Stored data:
----

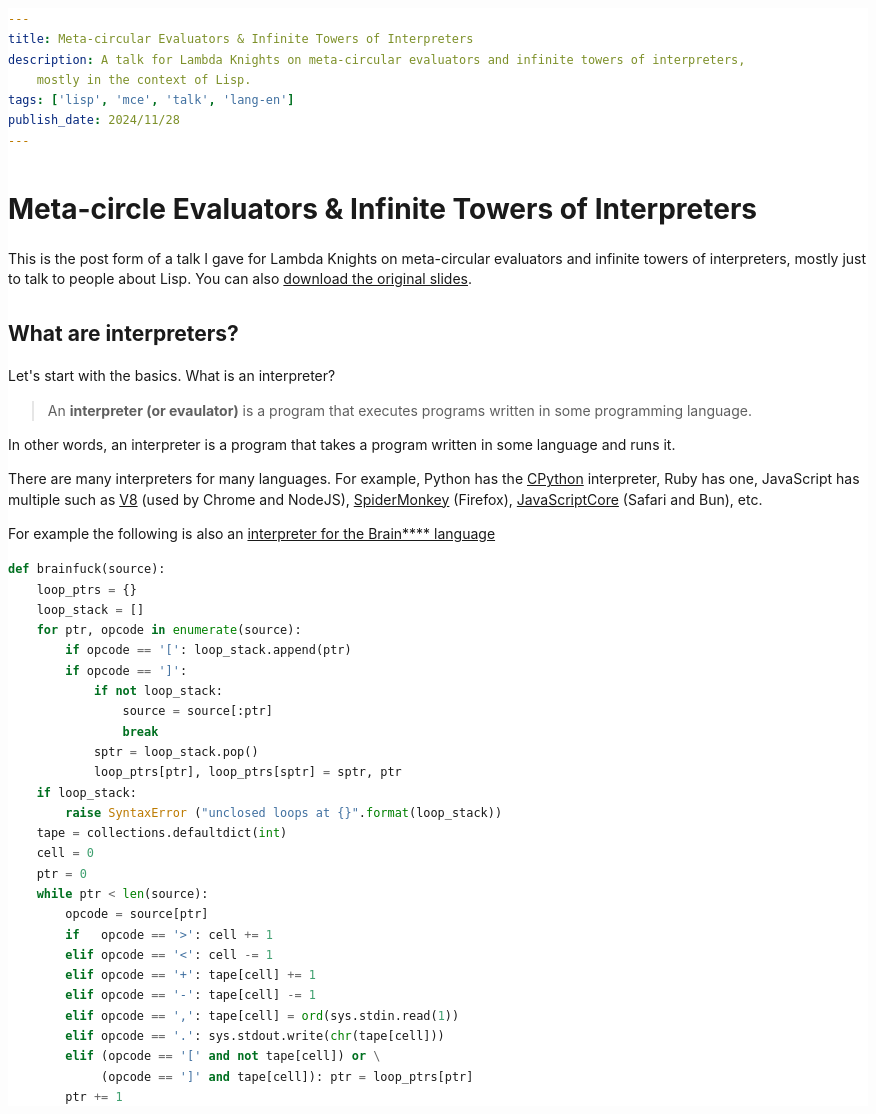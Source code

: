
 ```yaml
---
title: Meta-circular Evaluators & Infinite Towers of Interpreters
description: A talk for Lambda Knights on meta-circular evaluators and infinite towers of interpreters,
    mostly in the context of Lisp.
tags: ['lisp', 'mce', 'talk', 'lang-en']
publish_date: 2024/11/28
---
```


# Meta-circle Evaluators & Infinite Towers of Interpreters

This is the post form of a talk I gave for Lambda Knights on meta-circular evaluators and infinite
towers of interpreters, mostly just to talk to people about Lisp. You can also
[download the original slides](https://static.aziis98.com/website/mce-slides.pdf).

## What are interpreters?

Let's start with the basics. What is an interpreter?

> An **interpreter (or evaulator)** is a program that executes programs written in some programming
> language.

In other words, an interpreter is a program that takes a program written in some language and runs
it.

There are many interpreters for many languages. For example, Python has the
[CPython](https://en.wikipedia.org/wiki/CPython) interpreter, Ruby has one, JavaScript has multiple
such as [V8](https://v8.dev/) (used by Chrome and NodeJS), [SpiderMonkey](https://spidermonkey.dev/)
(Firefox), [JavaScriptCore](https://developer.apple.com/documentation/javascriptcore) (Safari and
Bun), etc.

For example the following is also an
[interpreter for the Brain\*\*\*\* language](https://rosettacode.org/wiki/Execute_Brain****/Python)

```python
def brainfuck(source):
    loop_ptrs = {}
    loop_stack = []
    for ptr, opcode in enumerate(source):
        if opcode == '[': loop_stack.append(ptr)
        if opcode == ']':
            if not loop_stack:
                source = source[:ptr]
                break
            sptr = loop_stack.pop()
            loop_ptrs[ptr], loop_ptrs[sptr] = sptr, ptr
    if loop_stack:
        raise SyntaxError ("unclosed loops at {}".format(loop_stack))
    tape = collections.defaultdict(int)
    cell = 0
    ptr = 0
    while ptr < len(source):
        opcode = source[ptr]
        if   opcode == '>': cell += 1
        elif opcode == '<': cell -= 1
        elif opcode == '+': tape[cell] += 1
        elif opcode == '-': tape[cell] -= 1
        elif opcode == ',': tape[cell] = ord(sys.stdin.read(1))
        elif opcode == '.': sys.stdout.write(chr(tape[cell]))
        elif (opcode == '[' and not tape[cell]) or \
             (opcode == ']' and tape[cell]): ptr = loop_ptrs[ptr]
        ptr += 1
```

----

Only one thing is wanted here, an exact copy of the lines from the first line above through the line containing "For example the following is also an", minus any picture.

> _Result of this exercise_:
Source code

:
 ```yaml
---
title: Meta-circular Evaluators & Infinite Towers of Interpreters
description: A talk for Lambda Knights on meta-circular evaluators and infinite towers of interpreters,
    mostly in the context of Lisp.
tags: ['lisp', 'mce', 'talk', 'lang-en']
publish_date: 2024/11/28
---
```


# Meta-circle Evaluators & Infinite Towers of Interpreters

This is the post form of a talk I gave for Lambda Knights on meta-circular evaluators and infinite
towers of interpreters, mostly just to talk to people about Lisp. You can also
[download the original slides](https://static.aziis98.com/website/mce-slides.pdf).

## What are interpreters?

Let's start with the basics. What is an interpreter?

> An **interpreter (or evaulator)** is a program that executes programs written in some programming
> language.

In other words, an interpreter is a program that takes a program written in some language and runs
it.

There are many interpreters for many languages. For example, Python has the
[CPython](https://en.wikipedia.org/wiki/CPython) interpreter, Ruby has one, JavaScript has multiple
such as [V8](https://v8.dev/) (used by Chrome and NodeJS), [SpiderMonkey](https://spidermonkey.dev/)
(Firefox), [JavaScriptCore](https://developer.apple.com/documentation/javascriptcore) (Safari and
Bun), etc.

For example the following is also an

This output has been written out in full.